WORK TO COMPLETE — Going through the data below, copy out each line where the word "surviving" shows up.

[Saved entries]
***

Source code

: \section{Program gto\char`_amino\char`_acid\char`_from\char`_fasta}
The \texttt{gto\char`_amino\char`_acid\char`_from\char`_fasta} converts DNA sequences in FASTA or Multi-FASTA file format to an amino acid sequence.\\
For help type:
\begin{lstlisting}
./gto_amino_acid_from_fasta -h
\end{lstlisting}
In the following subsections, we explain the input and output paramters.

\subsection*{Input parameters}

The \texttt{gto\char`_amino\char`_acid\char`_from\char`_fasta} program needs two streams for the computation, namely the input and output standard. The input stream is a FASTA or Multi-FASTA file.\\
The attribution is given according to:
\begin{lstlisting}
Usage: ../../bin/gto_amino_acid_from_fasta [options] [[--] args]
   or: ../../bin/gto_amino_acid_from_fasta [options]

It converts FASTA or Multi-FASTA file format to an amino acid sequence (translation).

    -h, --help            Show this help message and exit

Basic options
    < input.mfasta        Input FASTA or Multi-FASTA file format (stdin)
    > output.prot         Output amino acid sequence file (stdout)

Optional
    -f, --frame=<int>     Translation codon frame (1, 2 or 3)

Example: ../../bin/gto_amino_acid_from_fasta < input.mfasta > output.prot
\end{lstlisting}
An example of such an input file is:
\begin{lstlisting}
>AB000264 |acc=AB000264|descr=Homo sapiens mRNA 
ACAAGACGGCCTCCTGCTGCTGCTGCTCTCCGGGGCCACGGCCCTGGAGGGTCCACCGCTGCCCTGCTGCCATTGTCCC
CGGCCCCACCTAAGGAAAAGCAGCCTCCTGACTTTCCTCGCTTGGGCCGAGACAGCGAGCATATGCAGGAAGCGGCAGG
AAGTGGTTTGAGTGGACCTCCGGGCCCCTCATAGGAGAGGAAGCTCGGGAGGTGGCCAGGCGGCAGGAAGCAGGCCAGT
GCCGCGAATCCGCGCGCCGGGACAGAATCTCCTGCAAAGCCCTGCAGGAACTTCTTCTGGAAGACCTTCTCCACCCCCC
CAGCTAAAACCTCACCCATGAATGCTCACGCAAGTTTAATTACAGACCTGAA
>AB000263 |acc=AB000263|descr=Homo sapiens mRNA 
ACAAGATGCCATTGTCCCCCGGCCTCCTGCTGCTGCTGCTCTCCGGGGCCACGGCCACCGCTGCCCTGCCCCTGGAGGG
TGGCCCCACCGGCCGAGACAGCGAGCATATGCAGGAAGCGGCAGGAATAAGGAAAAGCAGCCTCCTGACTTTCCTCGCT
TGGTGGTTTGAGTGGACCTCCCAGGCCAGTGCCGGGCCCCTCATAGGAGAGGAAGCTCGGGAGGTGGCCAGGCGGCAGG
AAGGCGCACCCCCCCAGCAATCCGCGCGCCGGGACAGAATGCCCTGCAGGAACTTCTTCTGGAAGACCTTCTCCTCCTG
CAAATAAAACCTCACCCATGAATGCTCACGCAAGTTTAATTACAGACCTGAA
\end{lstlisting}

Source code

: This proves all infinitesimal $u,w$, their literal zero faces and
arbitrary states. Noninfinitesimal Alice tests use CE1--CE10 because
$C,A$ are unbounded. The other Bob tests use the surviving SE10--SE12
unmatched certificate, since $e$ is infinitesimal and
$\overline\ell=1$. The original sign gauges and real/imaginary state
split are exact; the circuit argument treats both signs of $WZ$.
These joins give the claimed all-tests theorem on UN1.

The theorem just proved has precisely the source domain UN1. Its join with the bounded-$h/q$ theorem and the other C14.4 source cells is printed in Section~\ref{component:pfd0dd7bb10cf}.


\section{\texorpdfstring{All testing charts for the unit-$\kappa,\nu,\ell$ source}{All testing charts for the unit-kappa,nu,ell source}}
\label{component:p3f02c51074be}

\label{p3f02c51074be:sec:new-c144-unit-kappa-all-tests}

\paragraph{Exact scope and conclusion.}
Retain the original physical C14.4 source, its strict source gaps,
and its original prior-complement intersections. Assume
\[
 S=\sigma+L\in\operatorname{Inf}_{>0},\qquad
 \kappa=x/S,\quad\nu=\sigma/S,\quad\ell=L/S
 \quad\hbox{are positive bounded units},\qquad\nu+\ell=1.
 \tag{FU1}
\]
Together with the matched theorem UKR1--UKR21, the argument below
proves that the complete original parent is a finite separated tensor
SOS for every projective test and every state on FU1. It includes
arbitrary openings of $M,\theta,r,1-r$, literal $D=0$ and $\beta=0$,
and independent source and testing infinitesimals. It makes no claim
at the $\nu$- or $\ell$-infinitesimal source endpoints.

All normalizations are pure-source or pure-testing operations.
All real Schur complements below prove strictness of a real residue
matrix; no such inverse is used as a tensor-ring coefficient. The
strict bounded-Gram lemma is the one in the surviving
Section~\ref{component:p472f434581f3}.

***

SOLUTION FOR THIS EXERCISE —
$C,A$ are unbounded. The other Bob tests use the surviving SE10--SE12
strict bounded-Gram lemma is the one in the surviving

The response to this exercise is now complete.